Let $A$ be a $2 \times 2$ matrix such that $A = A^{-1}$. The value of $\operatorname{det} (A)$ can be:
- $\operatorname{det} (A)=-2$
- $\operatorname{det} (A)=-1$
- $\operatorname{det} (A)=0$
- $\operatorname{det} (A)=2$
My attempt:
$$\begin{bmatrix} a &b \\ c& d \end{bmatrix} = \frac{1}{ad-bc} \times \begin{bmatrix} d &-b \\ -c& a \end{bmatrix}$$
Obviously the determinant cannot be $0$, since an inverse exists, but I'm not sure how to proceed. Any help would be appreciated.
On
$$\operatorname{det}(A^{-1})=\frac{1}{\operatorname{det}(A)}\overset{A^{-1}=A}\implies \left(\operatorname{det}(A)\right)^2=1\implies \operatorname{det}(A)=\pm1$$ This holds for any $n\times n$ matrix with this property (and not only for $2\times 2$).
On
Your approach is workable, but as other have answered it's not the easiest approach.

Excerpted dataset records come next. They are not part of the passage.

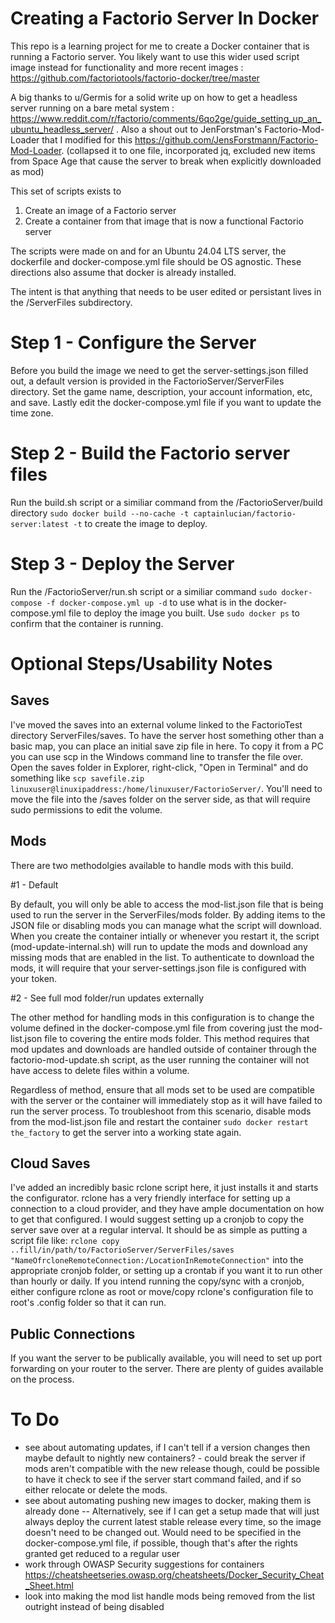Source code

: # Creating a Factorio Server In Docker

This repo is a learning project for me to create a Docker container that is running a Factorio server. You likely want to use this wider used script image instead for functionality and more recent images : https://github.com/factoriotools/factorio-docker/tree/master

A big thanks to u/Germis for a solid write up on how to get a headless server running on a bare metal system : https://www.reddit.com/r/factorio/comments/6qo2ge/guide_setting_up_an_ubuntu_headless_server/ . Also a shout out to JenForstman's Factorio-Mod-Loader that I modified for this https://github.com/JensForstmann/Factorio-Mod-Loader. (collapsed it to one file, incorporated jq, excluded new items from Space Age that cause the server to break when explicitly downloaded as mod)

This set of scripts exists to 
1. Create an image of a Factorio server
2. Create a container from that image that is now a functional Factorio server

The scripts were made on and for an Ubuntu 24.04 LTS server, the dockerfile and docker-compose.yml file should be OS agnostic. These directions also assume that docker is already installed.

The intent is that anything that needs to be user edited or persistant lives in the /ServerFiles subdirectory. 

# Step 1 - Configure the Server
Before you build the image we need to get the server-settings.json filled out, a default version is provided in the FactorioServer/ServerFiles directory. Set the game name, description, your account information, etc, and save. Lastly edit the docker-compose.yml file if you want to update the time zone. 

# Step 2 - Build the Factorio server files
Run the build.sh script or a similiar command from the /FactorioServer/build directory `sudo docker build --no-cache -t captainlucian/factorio-server:latest -t` to create the image to deploy. 

# Step 3 - Deploy the Server
Run the /FactorioServer/run.sh script or a similiar command `sudo docker-compose -f docker-compose.yml up -d` to use what is in the docker-compose.yml file to deploy the image you built. Use `sudo docker ps` to confirm that the container is running.

# Optional Steps/Usability Notes
## Saves
I've moved the saves into an external volume linked to the FactorioTest directory ServerFiles/saves. To have the server host something other than a basic map, you can place an initial save zip file in here. To copy it from a PC you can use scp in the Windows command line to transfer the file over. Open the saves folder in Explorer, right-click, "Open in Terminal" and do something like `scp savefile.zip linuxuser@linuxipaddress:/home/linuxuser/FactorioServer/`. You'll need to move the file into the /saves folder on the server side, as that will require sudo permissions to edit the volume.

## Mods
There are two methodolgies available to handle mods with this build. 

#1 - Default

By default, you will only be able to access the mod-list.json file that is being used to run the server in the ServerFiles/mods folder. By adding items to the JSON file or disabling mods you can manage what the script will download. When you create the container intially or whenever you restart it, the script (mod-update-internal.sh) will run to update the mods and download any missing mods that are enabled in the list. To authenticate to download the mods, it will require that your server-settings.json file is configured with your token. 

#2 - See full mod folder/run updates externally

The other method for handling mods in this configuration is to change the volume defined in the docker-compose.yml file from covering just the mod-list.json file to covering the entire mods folder. This method requires that mod updates and downloads are handled outside of container through the factorio-mod-update.sh script, as the user running the container will not have access to delete files within a volume. 

Regardless of method, ensure that all mods set to be used are compatible with the server or the container will immediately stop as it will have failed to run the server process. To troubleshoot from this scenario, disable mods from the mod-list.json file and restart the container `sudo docker restart the_factory` to get the server into a working state again.

## Cloud Saves
I've added an incredibly basic rclone script here, it just installs it and starts the configurator. rclone has a very friendly interface for setting up a connection to a cloud provider, and they have ample documentation on how to get that configured. I would suggest setting up a cronjob to copy the server save over at a regular interval. It should be as simple as putting a script file like:
`rclone copy ..fill/in/path/to/FactorioServer/ServerFiles/saves "NameOfrcloneRemoteConnection:/LocationInRemoteConnection"` into the appropriate cronjob folder, or setting up a crontab if you want it to run other than hourly or daily. If you intend running the copy/sync with a cronjob, either configure rclone as root or move/copy rclone's configuration file to root's .config folder so that it can run.

## Public Connections
If you want the server to be publically available, you will need to set up port forwarding on your router to the server. There are plenty of guides available on the process. 

# To Do
- see about automating updates, if I can't tell if a version changes then maybe default to nightly new containers? - could break the server if mods aren't compatible with the new release though, could be possible to have it check to see if the server start command failed, and if so either relocate or delete the mods.
- see about automating pushing new images to docker, making them is already done
-- Alternatively, see if I can get a setup made that will just always deploy the current latest stable release every time, so the image doesn't need to be changed out. Would need to be specified in the docker-compose.yml file, if possible, though that's after the rights granted get reduced to a regular user
- work through OWASP Security suggestions for containers https://cheatsheetseries.owasp.org/cheatsheets/Docker_Security_Cheat_Sheet.html
- look into making the mod list handle mods being removed from the list outright instead of being disabled

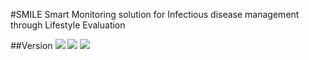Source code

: #SMILE
Smart Monitoring solution for Infectious disease management through Lifestyle Evaluation

##Version
   <img src=https://img.shields.io/badge/Node-16.13.0-green />
   <img src=https://img.shields.io/badge/YARN-1.22.17-red />
   <img src=https://img.shields.io/badge/React-17-skyblue />
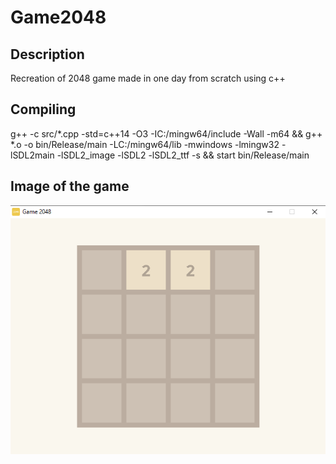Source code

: # Game2048
<h2>Description</h2>
<p>
  Recreation of 2048 game made in one day from scratch using c++
</p>
<h2>Compiling</h2>

g++ -c src/*.cpp -std=c++14 -O3 -IC:/mingw64/include -Wall -m64 && g++ *.o -o bin/Release/main -LC:/mingw64/lib -mwindows -lmingw32 -lSDL2main -lSDL2_image -lSDL2 -lSDL2_ttf -s && start bin/Release/main

<h2>Image of the game</h2>
<img src="Image.PNG">
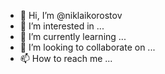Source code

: - 👋 Hi, I’m @niklaikorostov
- 👀 I’m interested in ...
- 🌱 I’m currently learning ...
- 💞️ I’m looking to collaborate on ...
- 📫 How to reach me ...

<!---
niklaikorostov/niklaikorostov is a ✨ special ✨ repository because its `README.md` (this file) appears on your GitHub profile.
You can click the Preview link to take a look at your changes.
--->
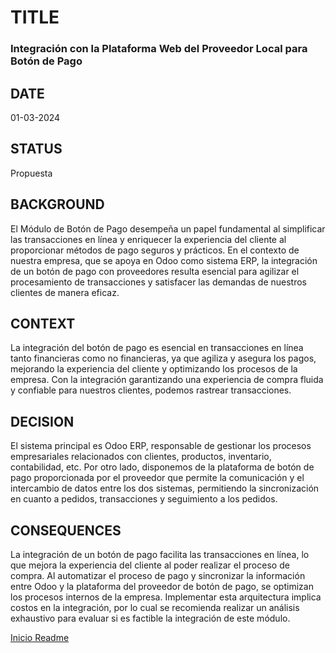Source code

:# TITLE
### Integración con la Plataforma Web del Proveedor Local para Botón de Pago
## DATE
01-03-2024
## STATUS
Propuesta
## BACKGROUND
El Módulo de Botón de Pago desempeña un papel fundamental al simplificar las transacciones en línea y enriquecer la experiencia del cliente al proporcionar métodos de pago seguros y prácticos. En el contexto de nuestra empresa, que se apoya en Odoo como sistema ERP, la integración de un botón de pago con proveedores resulta esencial para agilizar el procesamiento de transacciones y satisfacer las demandas de nuestros clientes de manera eficaz.
## CONTEXT
La integración del botón de pago es esencial en transacciones en línea tanto financieras como no financieras, ya que agiliza y asegura los pagos, mejorando la experiencia del cliente y optimizando los procesos de la empresa. Con la integración garantizando una experiencia de compra fluida y confiable para nuestros clientes, podemos rastrear transacciones.
## DECISION
El sistema principal es Odoo ERP, responsable de gestionar los procesos empresariales relacionados con clientes, productos, inventario, contabilidad, etc. Por otro lado, disponemos de la plataforma de botón de pago proporcionada por el proveedor que permite la comunicación y el intercambio de datos entre los dos sistemas, permitiendo la sincronización en cuanto a pedidos, transacciones y seguimiento a los pedidos.
## CONSEQUENCES
La integración de un botón de pago facilita las transacciones en línea, lo que mejora la experiencia del cliente al poder realizar el proceso de compra. Al automatizar el proceso de pago y sincronizar la información entre Odoo y la plataforma del proveedor de botón de pago, se optimizan los procesos internos de la empresa. Implementar esta arquitectura implica costos en la integración, por lo cual se recomienda realizar un análisis exhaustivo para evaluar si es factible la integración de este módulo.


[Inicio Readme](/Inicio.md)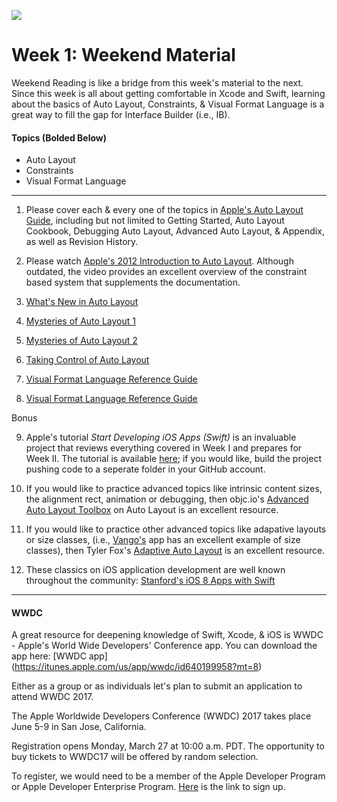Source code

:![](https://ga-dash.s3.amazonaws.com/production/assets/logo-9f88ae6c9c3871690e33280fcf557f33.png)

# Week 1: Weekend Material 

Weekend Reading is like a bridge from this week's material to the next. Since this week is all about getting comfortable in Xcode and Swift, learning about the basics of Auto Layout, Constraints, & Visual Format Language is a great way to fill the gap for Interface Builder (i.e., IB).

<!--
#### Weekly Instructor Prep

- Be sure to have your curriculum repository and GA organization set up
- Set up a form for the [reflection session](../recurring-materials/reflection) that can be shared and used by 
-->
#### Topics (Bolded Below)

- Auto Layout
- Constraints
- Visual Format Language

---

1) Please cover each & every one of the topics in [Apple's Auto Layout Guide](https://developer.apple.com/library/content/documentation/UserExperience/Conceptual/AutolayoutPG/), including but not limited to Getting Started, Auto Layout Cookbook, Debugging Auto Layout, Advanced Auto Layout, & Appendix, as well as Revision History. 

2) Please watch [Apple's 2012 Introduction to Auto Layout](https://developer.apple.com/videos/play/wwdc2012/202/). Although outdated, the video provides an excellent overview of the constraint based system that supplements the documentation. 

3) [What's New in Auto Layout](https://developer.apple.com/videos/play/wwdc2016/236/)

4) [Mysteries of Auto Layout 1](https://developer.apple.com/videos/play/wwdc2015/218/)

5) [Mysteries of Auto Layout 2](https://developer.apple.com/videos/play/wwdc2015/219/)

6) [Taking Control of Auto Layout](https://developer.apple.com/videos/play/wwdc2013/406/)

7) [Visual Format Language Reference Guide](http://commandshift.co.uk/blog/2013/01/31/visual-format-language-for-autolayout/)

8) [Visual Format Language Reference Guide](https://www.raywenderlich.com/110393/auto-layout-visual-format-language-tutorial)

Bonus 

9) Apple's tutorial _Start Developing iOS Apps (Swift)_ is an invaluable project that reviews everything covered in Week I and prepares for Week II. The tutorial is available [here](https://developer.apple.com/library/content/referencelibrary/GettingStarted/DevelopiOSAppsSwift/); if you would like, build the project pushing code to a seperate folder in your GitHub account. 

10) If you would like to practice advanced topics like intrinsic content sizes, the alignment rect, animation or debugging, then objc.io's [Advanced Auto Layout Toolbox](http://www.objc.io/issues/3-views/advanced-auto-layout-toolbox/) on Auto Layout is an excellent resource. 

11) If you would like to practice other advanced topics like adapative layouts or size classes, (i.e., [Vango's](https://itunes.apple.com/us/app/vango-art-buy-original-art/id669344577?mt=8) app has an excellent example of size classes), then Tyler Fox's [Adaptive Auto Layout](https://www.youtube.com/watch?v=taWaW2GzfCI#t=206) is an excellent resource. 

12) These classics on iOS application development are well known throughout the community: [Stanford's iOS 8 Apps with Swift](https://itunes.apple.com/us/course/developing-ios-8-apps-swift/id961180099)

---

#### WWDC

A great resource for deepening knowledge of Swift, Xcode, & iOS is WWDC - Apple's World Wide Developers' Conference app. You can download the app here: [WWDC app] (https://itunes.apple.com/us/app/wwdc/id640199958?mt=8)

Either as a group or as individuals let's plan to submit an application to attend WWDC 2017. 

The Apple Worldwide Developers Conference (WWDC) 2017 takes place June 5-9 in San Jose, California. 

Registration opens Monday, March 27 at 10:00 a.m. PDT. The opportunity to buy tickets to WWDC17 will be offered by random selection. 

To register, we would need to be a member of the Apple Developer Program or Apple Developer Enterprise Program. [Here](https://developer.apple.com/wwdc/) is the link to sign up.

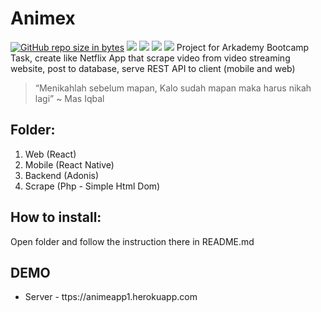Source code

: # Animex
[![GitHub repo size in bytes](https://img.shields.io/github/repo-size/badges/shields.svg)](https://github.com/Arcademy/Animex) [![](https://img.shields.io/github/issues/rsmnarts/todolist.svg)](https://github.com/Arcademy/Animex) [![](https://img.shields.io/github/forks/rsmnarts/todolist.svg)](https://github.com/Arcademy/Animex) [![](https://img.shields.io/github/stars/rsmnarts/todolist.svg)](https://github.com/Arcademy/Animex) [![](https://img.shields.io/twitter/url/https/github.com/rsmnarts/todolist.svg?style=social)](https://twitter.com/rsmnarts)
Project for Arkademy Bootcamp Task, create like Netflix App that scrape video from video streaming website, post to database, serve REST API to client (mobile and web)

> “Menikahlah sebelum mapan, Kalo sudah mapan maka harus nikah lagi” ~ Mas Iqbal

## Folder:

1. Web (React)
2. Mobile (React Native)
3. Backend (Adonis)
4. Scrape (Php - Simple Html Dom)

## How to install:
Open folder and follow the instruction there in README.md

## DEMO

- Server - ttps://animeapp1.herokuapp.com
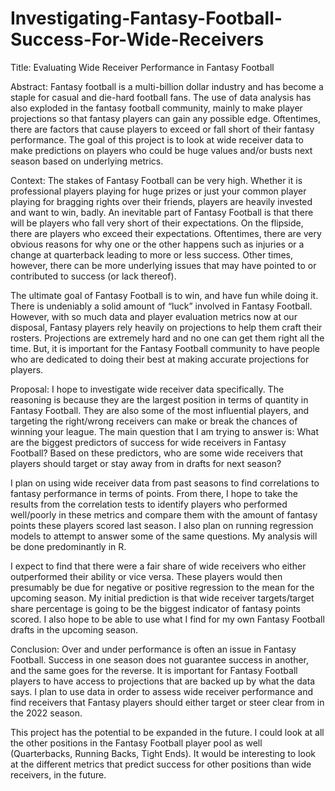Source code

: # Investigating-Fantasy-Football-Success-For-Wide-Receivers

Title: Evaluating Wide Receiver Performance in Fantasy Football

Abstract: 
Fantasy football is a multi-billion dollar industry and has become a staple for casual and die-hard football fans. The use of data analysis has also exploded in the fantasy football community, mainly to make player projections so that fantasy players can gain any possible edge. Oftentimes, there are factors that cause players to exceed or fall short of their fantasy performance. The goal of this project is to look at wide receiver data to make predictions on players who could be huge values and/or busts next season based on underlying metrics. 

Context:
The stakes of Fantasy Football can be very high. Whether it is professional players playing for huge prizes or just your common player playing for bragging rights over their friends, players are heavily invested and want to win, badly. An inevitable part of Fantasy Football is that there will be players who fall very short of their expectations. On the flipside, there are players who exceed their expectations. Oftentimes, there are very obvious reasons for why one or the other happens such as injuries or a change at quarterback leading to more or less success. Other times, however, there can be more underlying issues that may have pointed to or contributed to success (or lack thereof).

The ultimate goal of Fantasy Football is to win, and have fun while doing it. There is undeniably a solid amount of “luck” involved in Fantasy Football. However, with so much data and player evaluation metrics now at our disposal, Fantasy players rely heavily on projections to help them craft their rosters. Projections are extremely hard and no one can get them right all the time. But, it is important for the Fantasy Football community to have people who are dedicated to doing their best at making accurate projections for players. 

Proposal:
I hope to investigate wide receiver data specifically. The reasoning is because they are the largest position in terms of quantity in Fantasy Football. They are also some of the most influential players, and targeting the right/wrong receivers can make or break the chances of winning your league. The main question that I am trying to answer is: What are the biggest predictors of success for wide receivers in Fantasy Football? Based on these predictors, who are some wide receivers that players should target or stay away from in drafts for next season?

I plan on using wide receiver data from past seasons to find correlations to fantasy performance in terms of points. From there, I hope to take the results from the correlation tests to identify players who performed well/poorly in these metrics and compare them with the amount of fantasy points these players scored last season. I also plan on running regression models to attempt to answer some of the same questions. My analysis will be done predominantly in R. 

I expect to find that there were a fair share of wide receivers who either outperformed their ability or vice versa. These players would then presumably be due for negative or positive regression to the mean for the upcoming season. My initial prediction is that wide receiver targets/target share percentage is going to be the biggest indicator of fantasy points scored. I also hope to be able to use what I find for my own Fantasy Football drafts in the upcoming season. 

Conclusion:
Over and under performance is often an issue in Fantasy Football. Success in one season does not guarantee success in another, and the same goes for the reverse. It is important for Fantasy Football players to have access to projections that are backed up by what the data says. I plan to use data in order to assess wide receiver performance and find receivers that Fantasy players should either target or steer clear from in the 2022 season. 

This project has the potential to be expanded in the future. I could look at all the other positions in the Fantasy Football player pool as well (Quarterbacks, Running Backs, Tight Ends). It would be interesting to look at the different metrics that predict success for other positions than wide receivers, in the future. 
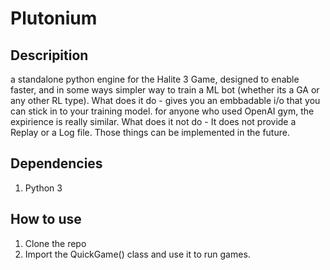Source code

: # Plutonium

## Descripition
a standalone python engine for the Halite 3 Game, designed to enable faster, and in some ways simpler way to train a ML bot (whether its a GA or any other RL type).
What does it do - gives you an embbadable i/o that you can stick in to your training model. for anyone who used OpenAI gym, the expirience is really similar.
What does it not do - It does not provide a Replay or a Log file. Those things can be implemented in the future.

## Dependencies
1. Python 3

## How to use

1. Clone the repo
2. Import the QuickGame() class and use it to run games.
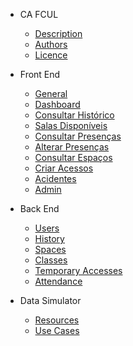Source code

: * CA FCUL
    * [Description](README.md#description)
    * [Authors](README.md#authors)
    * [Licence](README.md#licence)

* Front End
    * [General](FrontEnd_General.md)
    * [Dashboard](FrontEnd_Dashboard.md)
    * [Consultar Histórico](FrontEnd_Historico.md)
	* [Salas Disponíveis](FrontEnd_Salas.md)
    * [Consultar Presenças](FrontEnd_Presencas.md)
	* [Alterar Presenças](FrontEnd_Alterar_Presencas.md)
    * [Consultar Espaços](FrontEnd_Espacos.md)
	* [Criar Acessos](FrontEnd_Acessos.md)
	* [Acidentes](FrontEnd_Acidentes.md)
    * [Admin](FrontEnd_Admin.md)


* Back End
    * [Users](BackEnd_Users.md)
    * [History](BackEnd_History.md)
	* [Spaces](BackEnd_Spaces.md)
	* [Classes](BackEnd_Classes.md)
	* [Temporary Accesses](BackEnd_TempAccess.md)
	* [Attendance](BackEnd_Attendance.md)

* Data Simulator
    * [Resources](dataSim.md)
    * [Use Cases](UseCases.md)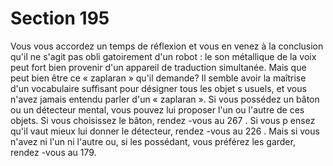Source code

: # Section 195

Vous vous accordez un temps de réflexion et vous en venez à la
conclusion qu'il ne s'agit pas obli gatoirement d'un robot : le son
métallique de la voix peut fort bien provenir d'un appareil de
traduction simultanée. Mais que peut bien être ce « zaplaran »
qu'il demande? Il semble avoir la maîtrise d'un vocabulaire
suffisant pour désigner tous les objet s usuels, et vous n'avez
jamais entendu parler d'un « zaplaran ». Si vous possédez un
bâton ou un détecteur mental, vous pouvez lui proposer l'un ou
l'autre de ces objets. Si vous choisissez  le bâton, rendez -vous au
267 . Si vous p ensez qu'il vaut mieux lui donner le détecteur,
rendez -vous au 226 . Mais si vous n'avez ni l'un ni l'autre ou, si
les possédant, vous préférez les garder, rendez -vous au 179.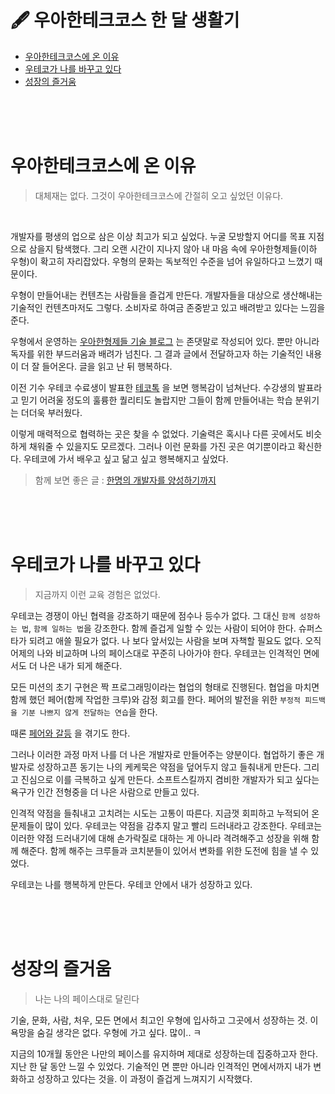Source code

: # 🖋 우아한테크코스 한 달 생활기

- [우아한테크코스에 온 이유](#우아한테크코스에-온-이유)
- [우테코가 나를 바꾸고 있다](#우테코가-나를-바꾸고-있다)
- [성장의 즐거움](#성장의-즐거움)

<br><br><br>

# 우아한테크코스에 온 이유

> 대체재는 없다. 그것이 우아한테크코스에 간절히 오고 싶었던 이유다.

<br>

개발자를 평생의 업으로 삼은 이상 최고가 되고 싶었다.
누굴 모방할지 어디를 목표 지점으로 삼을지 탐색했다.
그리 오랜 시간이 지나지 않아 내 마음 속에 우아한형제들(이하 우형)이 확고히 자리잡았다.
우형의 문화는 독보적인 수준을 넘어 유일하다고 느꼈기 때문이다.

우형이 만들어내는 컨텐츠는 사람들을 즐겁게 만든다.
개발자들을 대상으로 생산해내는 기술적인 컨텐츠마저도 그렇다.
소비자로 하여금 존중받고 있고 배려받고 있다는 느낌을 준다.

우형에서 운영하는 [우아한형제들 기술 블로그](https://techblog.woowahan.com/) 는 존댓말로 작성되어 있다.
뿐만 아니라 독자를 위한 부드러움과 배려가 넘친다.
그 결과 글에서 전달하고자 하는 기술적인 내용이 더 잘 들어온다.
글을 읽고 난 뒤 행복하다.

이전 기수 우테코 수료생이 발표한 [테코톡](https://www.youtube.com/watch?v=XfYJCpAb2aE) 을 보면 행복감이 넘쳐난다.
수강생의 발표라고 믿기 어려울 정도의 훌륭한 퀄리티도 놀랍지만
그들이 함께 만들어내는 학습 분위기는 더더욱 부러웠다.

이렇게 매력적으로 협력하는 곳은 찾을 수 없었다.
기술력은 혹시나 다른 곳에서도 비슷하게 채워줄 수 있을지도 모르겠다. 
그러나 이런 문화를 가진 곳은 여기뿐이라고 확신한다. 
우테코에 가서 배우고 싶고 닮고 싶고 행복해지고 싶었다.

> 함께 보면 좋은 글 : [한명의 개발자를 양성하기까지](https://techblog.woowahan.com/5977/)

<br><br><br>

# 우테코가 나를 바꾸고 있다

> 지금까지 이런 교육 경험은 없었다.

우테코는 경쟁이 아닌 협력을 강조하기 때문에 점수나 등수가 없다. 
그 대신 `함께 성장하는 법`, `함께 일하는 법`을 강조한다. 
함께 즐겁게 일할 수 있는 사람이 되어야 한다. 
슈퍼스타가 되려고 애쓸 필요가 없다.
나 보다 앞서있는 사람을 보며 자책할 필요도 없다. 
오직 어제의 나와 비교하며 나의 페이스대로 꾸준히 나아가야 한다. 
우테코는 인격적인 면에서도 더 나은 내가 되게 해준다.

모든 미션의 초기 구현은 짝 프로그래밍이라는 협업의 형태로 진행된다. 
협업을 마치면 함께 했던 페어(함께 작업한 크루)와 감정 회고를 한다.
페어의 발전을 위한 `부정적 피드백을 기분 나쁘지 않게 전달하는 연습`을 한다.

때론 [페어와 갈등](https://prolog.techcourse.co.kr/studylogs/2097) 을 겪기도 한다.

그러나 이러한 과정 마저 나를 더 나은 개발자로 만들어주는 양분이다.
협업하기 좋은 개발자로 성장하고픈 동기는 나의 케케묵은 약점을 덮어두지 않고 들춰내게 만든다.
그리고 진심으로 이를 극복하고 싶게 만든다.
소프트스킬까지 겸비한 개발자가 되고 싶다는 욕구가 인간 전형중을 더 나은 사람으로 만들고 있다.

인격적 약점을 들춰내고 고치려는 시도는 고통이 따른다.
지금껏 회피하고 누적되어 온 문제들이 많이 있다.
우테코는 약점을 감추지 말고 빨리 드러내라고 강조한다.
우테코는 이러한 약점 드러내기에 대해 손가락질로 대하는 게 아니라 격려해주고 성장을 위해 함께 해준다.
함께 해주는 크루들과 코치분들이 있어서 변화를 위한 도전에 힘을 낼 수 있었다.

우테코는 나를 행복하게 만든다.
우테코 안에서 내가 성장하고 있다.

<br><br><br>

# 성장의 즐거움

> 나는 나의 페이스대로 달린다

기술, 문화, 사람, 처우, 모든 면에서 최고인 우형에 입사하고 그곳에서 성장하는 것. 
이 욕망을 숨길 생각은 없다.
우형에 가고 싶다. 많이.. ㅋ

지금의 10개월 동안은 나만의 페이스를 유지하며 제대로 성장하는데 집중하고자 한다.
지난 한 달 동안 느낄 수 있었다.
기술적인 면 뿐만 아니라 인격적인 면에서까지 내가 변화하고 성장하고 있다는 것을.
이 과정이 즐겁게 느껴지기 시작했다.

If you want to continue you only have to calculate the determinants of the matrices:
$$\det\begin{pmatrix}a & b \\ c& d\end{pmatrix} = ad - cb$$
$$\det{1 \over ad-bc}\begin{pmatrix}d & -b \\ -c & a\end{pmatrix} =\det\begin{pmatrix}{d \over ad-bc}& {-b \over ad-bc} \\ {-c \over ad-bc} & {a \over ad-bc}\end{pmatrix} = \left({1\over ad-bc}\right)^2\left(da-\left(-c\right)\left(-b\right)\right) = {1\over ad-bc}$$
Now you see that $\det (A^{-1}) = 1/\det A$, then you have that if $A=A^{-1}$ that $\det(A) = 1/\det(A)$ which is a second degree equation with solutions $\det(A) = \pm 1$
Another overly complicated approach might be to use that since $A=A^{-1}$ we have that $A^2 = AA = AA^{-1} = I$ so calculating $A^2$ we get
$$A^2 = \begin{pmatrix}a & b \\ c& d\end{pmatrix}\begin{pmatrix}a & b \\ c& d\end{pmatrix}=\begin{pmatrix}a^2 + bc & (a+d)b \\ (a+d)c & d^+bc\end{pmatrix}$$
Here we see that $a^2+bc = d^2+bc=1$ which implies that $a^2=d^2$ which means $a=\pm d$. If $a=d$ we have that $b=c=0$ which means that the diagonal elements becomes $a^2=d^2=1$ which means $a=\pm1$ and $d=\pm1$ which means the determinant is $\pm 1$. If $a=-d$ the diagonal elements becomes $a^2+bc = d^2 + bc = -ad+bc = 1$, which means that $\det A = ad-bc = -1$.
Hint: what is the determinant of $A^2$?